Given records:

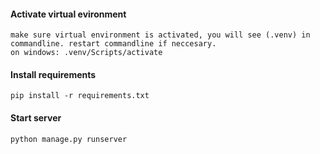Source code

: #### Activate virtual evironment
```
make sure virtual environment is activated, you will see (.venv) in commandline. restart commandline if neccesary.
on windows: .venv/Scripts/activate
```
#### Install requirements
```
pip install -r requirements.txt
```

#### Start server
```
python manage.py runserver
```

Task description: Every entry, exactly as written: transcribe it, passing over any pictures.

Answer to the problem:
Source code

: #### Activate virtual evironment
```
make sure virtual environment is activated, you will see (.venv) in commandline. restart commandline if neccesary.
on windows: .venv/Scripts/activate
```
#### Install requirements
```
pip install -r requirements.txt
```

#### Start server
```
python manage.py runserver
```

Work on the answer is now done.